__WORK TASK__
From the line containing "- Commit the" through the last line of the records, print every line exactly and nothing more.

<<<<

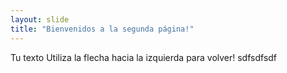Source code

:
 ```yaml
---
layout: slide
title: "Bienvenidos a la segunda página!"
---
```

Tu texto
Utiliza la flecha hacia la izquierda para volver!
sdfsdfsdf
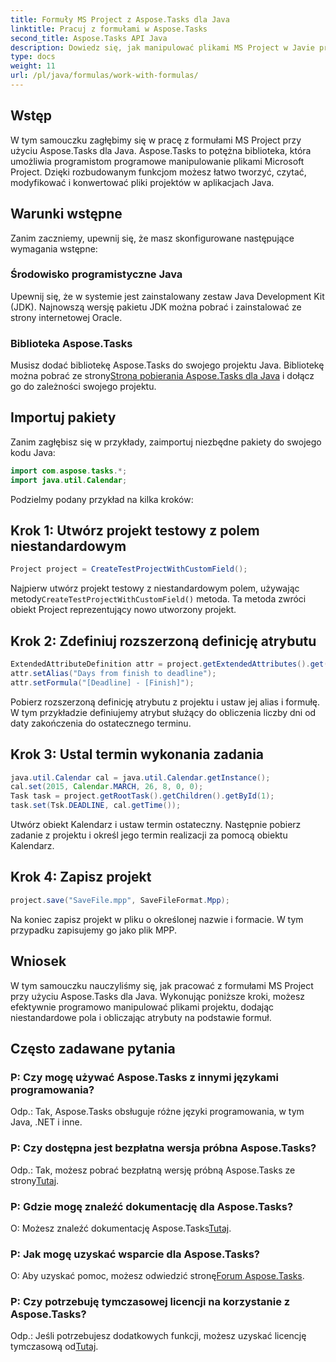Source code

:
 ```yaml
---
title: Formuły MS Project z Aspose.Tasks dla Java
linktitle: Pracuj z formułami w Aspose.Tasks
second_title: Aspose.Tasks API Java
description: Dowiedz się, jak manipulować plikami MS Project w Javie przy użyciu biblioteki Aspose.Tasks. Z łatwością twórz, modyfikuj i obliczaj atrybuty.
type: docs
weight: 11
url: /pl/java/formulas/work-with-formulas/
---
```

## Wstęp
W tym samouczku zagłębimy się w pracę z formułami MS Project przy użyciu Aspose.Tasks dla Java. Aspose.Tasks to potężna biblioteka, która umożliwia programistom programowe manipulowanie plikami Microsoft Project. Dzięki rozbudowanym funkcjom możesz łatwo tworzyć, czytać, modyfikować i konwertować pliki projektów w aplikacjach Java.
## Warunki wstępne
Zanim zaczniemy, upewnij się, że masz skonfigurowane następujące wymagania wstępne:
### Środowisko programistyczne Java
Upewnij się, że w systemie jest zainstalowany zestaw Java Development Kit (JDK). Najnowszą wersję pakietu JDK można pobrać i zainstalować ze strony internetowej Oracle.
### Biblioteka Aspose.Tasks
Musisz dodać bibliotekę Aspose.Tasks do swojego projektu Java. Bibliotekę można pobrać ze strony[Strona pobierania Aspose.Tasks dla Java](https://releases.aspose.com/tasks/java/) i dołącz go do zależności swojego projektu.

## Importuj pakiety
Zanim zagłębisz się w przykłady, zaimportuj niezbędne pakiety do swojego kodu Java:
```java
import com.aspose.tasks.*;
import java.util.Calendar;
```

Podzielmy podany przykład na kilka kroków:
## Krok 1: Utwórz projekt testowy z polem niestandardowym
```java
Project project = CreateTestProjectWithCustomField();
```
 Najpierw utwórz projekt testowy z niestandardowym polem, używając metody`CreateTestProjectWithCustomField()` metoda. Ta metoda zwróci obiekt Project reprezentujący nowo utworzony projekt.
## Krok 2: Zdefiniuj rozszerzoną definicję atrybutu
```java
ExtendedAttributeDefinition attr = project.getExtendedAttributes().get(0);
attr.setAlias("Days from finish to deadline");
attr.setFormula("[Deadline] - [Finish]");
```
Pobierz rozszerzoną definicję atrybutu z projektu i ustaw jej alias i formułę. W tym przykładzie definiujemy atrybut służący do obliczenia liczby dni od daty zakończenia do ostatecznego terminu.
## Krok 3: Ustal termin wykonania zadania
```java
java.util.Calendar cal = java.util.Calendar.getInstance();
cal.set(2015, Calendar.MARCH, 26, 8, 0, 0);
Task task = project.getRootTask().getChildren().getById(1);
task.set(Tsk.DEADLINE, cal.getTime());
```
Utwórz obiekt Kalendarz i ustaw termin ostateczny. Następnie pobierz zadanie z projektu i określ jego termin realizacji za pomocą obiektu Kalendarz.
## Krok 4: Zapisz projekt
```java
project.save("SaveFile.mpp", SaveFileFormat.Mpp);
```
Na koniec zapisz projekt w pliku o określonej nazwie i formacie. W tym przypadku zapisujemy go jako plik MPP.

## Wniosek
W tym samouczku nauczyliśmy się, jak pracować z formułami MS Project przy użyciu Aspose.Tasks dla Java. Wykonując poniższe kroki, możesz efektywnie programowo manipulować plikami projektu, dodając niestandardowe pola i obliczając atrybuty na podstawie formuł.

## Często zadawane pytania
### P: Czy mogę używać Aspose.Tasks z innymi językami programowania?
Odp.: Tak, Aspose.Tasks obsługuje różne języki programowania, w tym Java, .NET i inne.
### P: Czy dostępna jest bezpłatna wersja próbna Aspose.Tasks?
 Odp.: Tak, możesz pobrać bezpłatną wersję próbną Aspose.Tasks ze strony[Tutaj](https://releases.aspose.com/).
### P: Gdzie mogę znaleźć dokumentację dla Aspose.Tasks?
 O: Możesz znaleźć dokumentację Aspose.Tasks[Tutaj](https://reference.aspose.com/tasks/java/).
### P: Jak mogę uzyskać wsparcie dla Aspose.Tasks?
 O: Aby uzyskać pomoc, możesz odwiedzić stronę[Forum Aspose.Tasks](https://forum.aspose.com/c/tasks/15).
### P: Czy potrzebuję tymczasowej licencji na korzystanie z Aspose.Tasks?
Odp.: Jeśli potrzebujesz dodatkowych funkcji, możesz uzyskać licencję tymczasową od[Tutaj](https://purchase.aspose.com/temporary-license/).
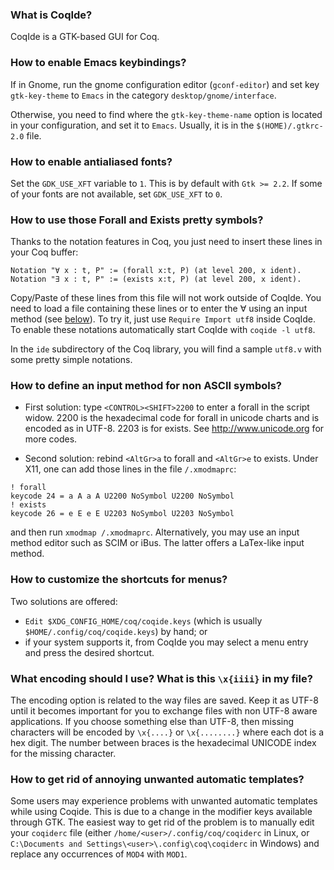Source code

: ### What is CoqIde?

CoqIde is a GTK-based GUI for Coq.

### How to enable Emacs keybindings?

If in Gnome, run the gnome configuration editor (`gconf-editor`) and set key `gtk-key-theme` to `Emacs` in the category `desktop/gnome/interface`.

Otherwise, you need to find where the `gtk-key-theme-name` option is located in your configuration, and set it to `Emacs`. Usually, it is in the `$(HOME)/.gtkrc-2.0` file.

### How to enable antialiased fonts?

Set the `GDK_USE_XFT` variable to `1`. This is by default with `Gtk >= 2.2`. If some of your fonts are not
available, set `GDK_USE_XFT` to `0`.

### How to use those Forall and Exists pretty symbols?

Thanks to the notation features in Coq, you just need to insert these lines in your Coq buffer:

```coq
Notation "∀ x : t, P" := (forall x:t, P) (at level 200, x ident).
Notation "∃ x : t, P" := (exists x:t, P) (at level 200, x ident).
```

Copy/Paste of these lines from this file will not work outside of CoqIde. You need to load a file containing these lines or to enter the ∀ using an input method (see [below](#how-to-define-an-input-method-for-non-ascii-symbols)). To try it, just use `Require Import utf8` inside CoqIde. To enable these notations automatically start CoqIde with `coqide -l utf8`.

In the `ide` subdirectory of the Coq library, you will find a sample `utf8.v` with some pretty simple notations.

### How to define an input method for non ASCII symbols?

* First solution: type `<CONTROL><SHIFT>2200` to enter a forall in the script widow. 2200 is the hexadecimal code for forall in unicode charts and is encoded as in UTF-8. 2203 is for exists. See http://www.unicode.org for more codes.

* Second solution: rebind `<AltGr>a` to forall and `<AltGr>e` to exists. Under X11, one can add those lines in the file `/.xmodmaprc`:

```
! forall
keycode 24 = a A a A U2200 NoSymbol U2200 NoSymbol
! exists
keycode 26 = e E e E U2203 NoSymbol U2203 NoSymbol
```

and then run `xmodmap /.xmodmaprc`. Alternatively, you may use an input method editor such as SCIM or iBus. The latter offers a LaTex-like input method.

### How to customize the shortcuts for menus?

Two solutions are offered:

* `Edit $XDG_CONFIG_HOME/coq/coqide.keys` (which is usually `$HOME/.config/coq/coqide.keys`) by hand; or
* if your system supports it, from CoqIde you may select a menu entry and press the desired shortcut.

### What encoding should I use? What is this `\x{iiii}` in my file?

The encoding option is related to the way files are saved. Keep it as UTF-8 until it becomes important for you to exchange files with non UTF-8 aware applications. If you choose something else than UTF-8, then missing characters will be encoded by `\x{....}` or `\x{........}` where each dot is a hex digit. The number between braces is the hexadecimal UNICODE index for the missing character.

### How to get rid of annoying unwanted automatic templates?

Some users may experience problems with unwanted automatic templates while using Coqide. This is due to a change in the modifier keys available through GTK. The easiest way to get rid of the problem is to manually edit your `coqiderc` file (either `/home/<user>/.config/coq/coqiderc` in Linux, or `C:\Documents and Settings\<user>\.config\coq\coqiderc` in Windows) and replace any occurrences of `MOD4` with `MOD1`.
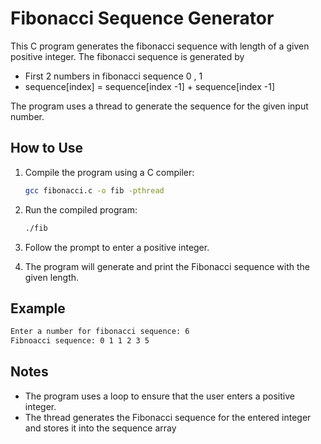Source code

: # Fibonacci Sequence Generator

This C program generates the fibonacci sequence with length of a given positive integer. The fibonacci sequence is generated by

- First 2 numbers in fibonacci sequence 0 , 1
- sequence[index] = sequence[index -1] + sequence[index -1]


The program uses a thread to generate the sequence for the given input number.

## How to Use

1. Compile the program using a C compiler:

   ```bash
   gcc fibonacci.c -o fib -pthread
   ```

2. Run the compiled program:

   ```bash
   ./fib
   ```

3. Follow the prompt to enter a positive integer.

4. The program will generate and print the Fibonacci sequence with the given length.

## Example

```bash
Enter a number for fibonacci sequence: 6
Fibnoacci sequence: 0 1 1 2 3 5
```

## Notes

- The program uses a loop to ensure that the user enters a positive integer.
- The thread generates the Fibonacci sequence for the entered integer and stores it into the sequence array
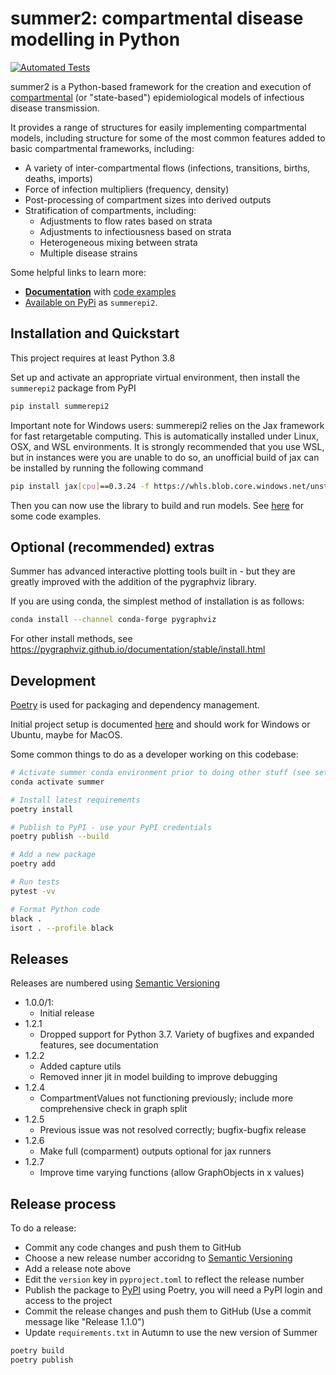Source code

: # summer2: compartmental disease modelling in Python

[![Automated Tests](https://github.com/monash-emu/summer2/actions/workflows/tests.yml/badge.svg)](https://github.com/monash-emu/summer2/actions/workflows/tests.yml)

summer2 is a Python-based framework for the creation and execution of [compartmental](https://en.wikipedia.org/wiki/Compartmental_models_in_epidemiology) (or "state-based") epidemiological models of infectious disease transmission.

It provides a range of structures for easily implementing compartmental models, including structure for some of the most common features added to basic compartmental frameworks, including:

- A variety of inter-compartmental flows (infections, transitions, births, deaths, imports)
- Force of infection multipliers (frequency, density)
- Post-processing of compartment sizes into derived outputs
- Stratification of compartments, including:
  - Adjustments to flow rates based on strata
  - Adjustments to infectiousness based on strata
  - Heterogeneous mixing between strata
  - Multiple disease strains

Some helpful links to learn more:

- **[Documentation](https://summer2.readthedocs.io/)** with [code examples](https://summer2.readthedocs.io/en/latest/examples/index.html)
- [Available on PyPi](https://pypi.org/project/summerepi2/) as `summerepi2`.

## Installation and Quickstart

This project requires at least Python 3.8

Set up and activate an appropriate virtual environment, then install the `summerepi2` package from PyPI

```bash
pip install summerepi2
```

Important note for Windows users:
summerepi2 relies on the Jax framework for fast retargetable computing.  This is automatically
installed under Linux, OSX, and WSL environments. 
It is strongly recommended that you use WSL, but in instances were you are unable to do so,
an unofficial build of jax can be installed by running the following command

```bash
pip install jax[cpu]==0.3.24 -f https://whls.blob.core.windows.net/unstable/index.html
```

Then you can now use the library to build and run models. See [here](https://summer2.readthedocs.io/en/latest/examples/index.html) for some code examples.

## Optional (recommended) extras

Summer has advanced interactive plotting tools built in - but they are greatly improved with the
addition of the pygraphviz library.

If you are using conda, the simplest method of installation is as follows:

```bash
conda install --channel conda-forge pygraphviz
```

For other install methods, see
https://pygraphviz.github.io/documentation/stable/install.html

## Development

[Poetry](https://python-poetry.org/) is used for packaging and dependency management.

Initial project setup is documented [here](./docs/dev-setup.md) and should work for Windows or Ubuntu, maybe for MacOS.

Some common things to do as a developer working on this codebase:

```bash
# Activate summer conda environment prior to doing other stuff (see setup docs)
conda activate summer

# Install latest requirements
poetry install

# Publish to PyPI - use your PyPI credentials
poetry publish --build

# Add a new package
poetry add

# Run tests
pytest -vv

# Format Python code
black .
isort . --profile black
```

## Releases

Releases are numbered using [Semantic Versioning](https://semver.org/)

- 1.0.0/1:
  - Initial release
- 1.2.1
  - Dropped support for Python 3.7.  Variety of bugfixes and expanded features, see documentation
- 1.2.2
  - Added capture utils
  - Removed inner jit in model building to improve debugging
- 1.2.4
  - CompartmentValues not functioning previously; include more comprehensive check in graph split
- 1.2.5
  - Previous issue was not resolved correctly; bugfix-bugfix release
- 1.2.6
  - Make full (comparment) outputs optional for jax runners
- 1.2.7
  - Improve time varying functions (allow GraphObjects in x values)

## Release process

To do a release:

- Commit any code changes and push them to GitHub
- Choose a new release number accoridng to [Semantic Versioning](https://semver.org/)
- Add a release note above
- Edit the `version` key in `pyproject.toml` to reflect the release number
- Publish the package to [PyPI](https://pypi.org/project/summerepi/) using Poetry, you will need a PyPI login and access to the project
- Commit the release changes and push them to GitHub (Use a commit message like "Release 1.1.0")
- Update `requirements.txt` in Autumn to use the new version of Summer

```bash
poetry build
poetry publish
```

>>>>

__RESPONSE AREA__
- Commit the release changes and push them to GitHub (Use a commit message like "Release 1.1.0")
- Update `requirements.txt` in Autumn to use the new version of Summer

```bash
poetry build
poetry publish
```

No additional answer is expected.